**What is required**
Scan the entries below for the word "getX" and copy every line in which it occurs.
Top of Records provided
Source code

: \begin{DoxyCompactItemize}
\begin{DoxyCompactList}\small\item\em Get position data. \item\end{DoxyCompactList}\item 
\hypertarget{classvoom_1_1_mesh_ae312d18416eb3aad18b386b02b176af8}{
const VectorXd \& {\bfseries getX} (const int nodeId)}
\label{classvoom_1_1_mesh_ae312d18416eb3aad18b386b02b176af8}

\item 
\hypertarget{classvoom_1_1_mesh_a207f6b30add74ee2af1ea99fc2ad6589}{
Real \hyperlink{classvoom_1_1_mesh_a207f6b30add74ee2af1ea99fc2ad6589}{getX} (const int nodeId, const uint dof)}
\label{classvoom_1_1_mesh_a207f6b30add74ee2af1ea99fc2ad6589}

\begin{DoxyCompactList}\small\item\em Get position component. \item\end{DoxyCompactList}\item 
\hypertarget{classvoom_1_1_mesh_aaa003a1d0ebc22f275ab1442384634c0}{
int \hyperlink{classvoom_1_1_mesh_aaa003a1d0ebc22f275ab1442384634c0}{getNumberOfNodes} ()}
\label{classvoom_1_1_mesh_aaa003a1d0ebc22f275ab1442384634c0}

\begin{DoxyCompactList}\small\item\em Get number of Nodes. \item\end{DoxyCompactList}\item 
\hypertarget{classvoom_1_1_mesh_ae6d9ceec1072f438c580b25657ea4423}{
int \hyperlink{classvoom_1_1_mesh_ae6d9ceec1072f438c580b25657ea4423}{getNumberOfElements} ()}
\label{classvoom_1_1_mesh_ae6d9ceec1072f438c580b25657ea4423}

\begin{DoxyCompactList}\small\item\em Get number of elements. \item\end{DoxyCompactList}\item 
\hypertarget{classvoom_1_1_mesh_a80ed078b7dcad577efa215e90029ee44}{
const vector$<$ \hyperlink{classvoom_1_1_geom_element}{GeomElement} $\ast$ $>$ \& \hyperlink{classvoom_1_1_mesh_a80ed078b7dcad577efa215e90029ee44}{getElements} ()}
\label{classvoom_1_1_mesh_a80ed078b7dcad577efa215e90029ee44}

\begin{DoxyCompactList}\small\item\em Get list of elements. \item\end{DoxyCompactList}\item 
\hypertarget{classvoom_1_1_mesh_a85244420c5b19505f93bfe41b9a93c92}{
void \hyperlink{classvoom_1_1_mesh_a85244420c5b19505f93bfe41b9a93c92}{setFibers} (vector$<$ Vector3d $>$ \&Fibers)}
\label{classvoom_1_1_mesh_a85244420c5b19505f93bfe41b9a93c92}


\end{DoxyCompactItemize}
Bottom of Records provided
Top of Records provided
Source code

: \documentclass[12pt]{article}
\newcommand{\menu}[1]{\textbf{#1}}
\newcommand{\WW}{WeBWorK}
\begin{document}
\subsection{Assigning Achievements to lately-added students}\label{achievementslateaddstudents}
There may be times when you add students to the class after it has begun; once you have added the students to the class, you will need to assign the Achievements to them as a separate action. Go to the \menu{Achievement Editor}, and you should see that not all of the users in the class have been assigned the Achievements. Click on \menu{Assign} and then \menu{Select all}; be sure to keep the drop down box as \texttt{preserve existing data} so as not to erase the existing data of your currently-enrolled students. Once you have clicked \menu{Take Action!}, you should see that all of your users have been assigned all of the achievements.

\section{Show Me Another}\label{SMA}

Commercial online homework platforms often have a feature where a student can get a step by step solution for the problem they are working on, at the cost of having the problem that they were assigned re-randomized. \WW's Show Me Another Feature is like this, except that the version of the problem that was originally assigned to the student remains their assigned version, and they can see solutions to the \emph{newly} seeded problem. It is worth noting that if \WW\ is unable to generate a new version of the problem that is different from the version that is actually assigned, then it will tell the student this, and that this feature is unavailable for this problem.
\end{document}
Bottom of Records provided
**Task solution**
const VectorXd \& {\bfseries getX} (const int nodeId)}
Real \hyperlink{classvoom_1_1_mesh_a207f6b30add74ee2af1ea99fc2ad6589}{getX} (const int nodeId, const uint dof)}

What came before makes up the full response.